• **Record set**
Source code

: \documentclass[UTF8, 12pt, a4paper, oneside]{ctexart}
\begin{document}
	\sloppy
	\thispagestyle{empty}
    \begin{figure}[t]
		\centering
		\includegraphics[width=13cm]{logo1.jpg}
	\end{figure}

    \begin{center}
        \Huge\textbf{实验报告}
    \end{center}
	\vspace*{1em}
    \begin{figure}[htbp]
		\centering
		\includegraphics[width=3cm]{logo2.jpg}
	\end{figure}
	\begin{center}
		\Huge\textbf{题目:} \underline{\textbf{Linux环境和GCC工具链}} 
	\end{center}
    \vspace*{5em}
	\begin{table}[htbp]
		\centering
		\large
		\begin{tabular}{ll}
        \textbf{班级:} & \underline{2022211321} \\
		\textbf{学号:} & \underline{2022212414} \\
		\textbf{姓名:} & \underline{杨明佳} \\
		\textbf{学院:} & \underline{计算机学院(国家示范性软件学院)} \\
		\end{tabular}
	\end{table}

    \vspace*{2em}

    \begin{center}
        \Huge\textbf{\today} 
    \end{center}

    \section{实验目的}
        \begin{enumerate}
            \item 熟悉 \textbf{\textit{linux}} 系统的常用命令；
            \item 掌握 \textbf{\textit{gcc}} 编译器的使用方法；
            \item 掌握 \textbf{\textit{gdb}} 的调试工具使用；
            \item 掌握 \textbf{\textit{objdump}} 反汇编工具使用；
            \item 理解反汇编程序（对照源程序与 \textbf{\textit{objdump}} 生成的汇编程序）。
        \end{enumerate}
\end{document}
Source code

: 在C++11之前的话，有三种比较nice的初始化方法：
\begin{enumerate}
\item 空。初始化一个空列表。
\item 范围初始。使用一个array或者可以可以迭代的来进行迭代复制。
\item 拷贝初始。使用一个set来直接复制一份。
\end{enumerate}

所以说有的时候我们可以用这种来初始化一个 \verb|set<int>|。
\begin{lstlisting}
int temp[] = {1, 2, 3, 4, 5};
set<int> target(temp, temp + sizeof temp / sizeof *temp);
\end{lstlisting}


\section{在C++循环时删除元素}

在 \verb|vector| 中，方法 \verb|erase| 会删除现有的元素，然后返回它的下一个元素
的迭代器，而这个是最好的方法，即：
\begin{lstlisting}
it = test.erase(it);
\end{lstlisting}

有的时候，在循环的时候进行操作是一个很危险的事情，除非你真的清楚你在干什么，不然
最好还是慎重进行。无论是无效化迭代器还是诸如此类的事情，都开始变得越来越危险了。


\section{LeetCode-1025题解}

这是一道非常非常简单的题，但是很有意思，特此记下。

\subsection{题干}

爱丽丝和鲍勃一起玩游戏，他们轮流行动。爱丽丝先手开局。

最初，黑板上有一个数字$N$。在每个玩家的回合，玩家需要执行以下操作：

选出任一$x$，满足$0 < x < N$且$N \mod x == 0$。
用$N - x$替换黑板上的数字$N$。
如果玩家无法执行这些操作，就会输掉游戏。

• **Assigned task**
All of the material needs to be reproduced exactly as it reads.

• **Solution to the exercise**
Source code

: \documentclass[UTF8, 12pt, a4paper, oneside]{ctexart}
\begin{document}
	\sloppy
	\thispagestyle{empty}
    \begin{figure}[t]
		\centering
		\includegraphics[width=13cm]{logo1.jpg}
	\end{figure}

    \begin{center}
        \Huge\textbf{实验报告}
    \end{center}
	\vspace*{1em}
    \begin{figure}[htbp]
		\centering
		\includegraphics[width=3cm]{logo2.jpg}
	\end{figure}
	\begin{center}
		\Huge\textbf{题目:} \underline{\textbf{Linux环境和GCC工具链}} 
	\end{center}
    \vspace*{5em}
	\begin{table}[htbp]
		\centering
		\large
		\begin{tabular}{ll}
        \textbf{班级:} & \underline{2022211321} \\
		\textbf{学号:} & \underline{2022212414} \\
		\textbf{姓名:} & \underline{杨明佳} \\
		\textbf{学院:} & \underline{计算机学院(国家示范性软件学院)} \\
		\end{tabular}
	\end{table}

    \vspace*{2em}

    \begin{center}
        \Huge\textbf{\today} 
    \end{center}

    \section{实验目的}
        \begin{enumerate}
            \item 熟悉 \textbf{\textit{linux}} 系统的常用命令；
            \item 掌握 \textbf{\textit{gcc}} 编译器的使用方法；
            \item 掌握 \textbf{\textit{gdb}} 的调试工具使用；
            \item 掌握 \textbf{\textit{objdump}} 反汇编工具使用；
            \item 理解反汇编程序（对照源程序与 \textbf{\textit{objdump}} 生成的汇编程序）。
        \end{enumerate}
\end{document}
Source code

: 在C++11之前的话，有三种比较nice的初始化方法：
\begin{enumerate}
\item 空。初始化一个空列表。
\item 范围初始。使用一个array或者可以可以迭代的来进行迭代复制。
\item 拷贝初始。使用一个set来直接复制一份。
\end{enumerate}

所以说有的时候我们可以用这种来初始化一个 \verb|set<int>|。
\begin{lstlisting}
int temp[] = {1, 2, 3, 4, 5};
set<int> target(temp, temp + sizeof temp / sizeof *temp);
\end{lstlisting}


\section{在C++循环时删除元素}

在 \verb|vector| 中，方法 \verb|erase| 会删除现有的元素，然后返回它的下一个元素
的迭代器，而这个是最好的方法，即：
\begin{lstlisting}
it = test.erase(it);
\end{lstlisting}

有的时候，在循环的时候进行操作是一个很危险的事情，除非你真的清楚你在干什么，不然
最好还是慎重进行。无论是无效化迭代器还是诸如此类的事情，都开始变得越来越危险了。


\section{LeetCode-1025题解}

这是一道非常非常简单的题，但是很有意思，特此记下。

\subsection{题干}

爱丽丝和鲍勃一起玩游戏，他们轮流行动。爱丽丝先手开局。

最初，黑板上有一个数字$N$。在每个玩家的回合，玩家需要执行以下操作：

选出任一$x$，满足$0 < x < N$且$N \mod x == 0$。
用$N - x$替换黑板上的数字$N$。
如果玩家无法执行这些操作，就会输掉游戏。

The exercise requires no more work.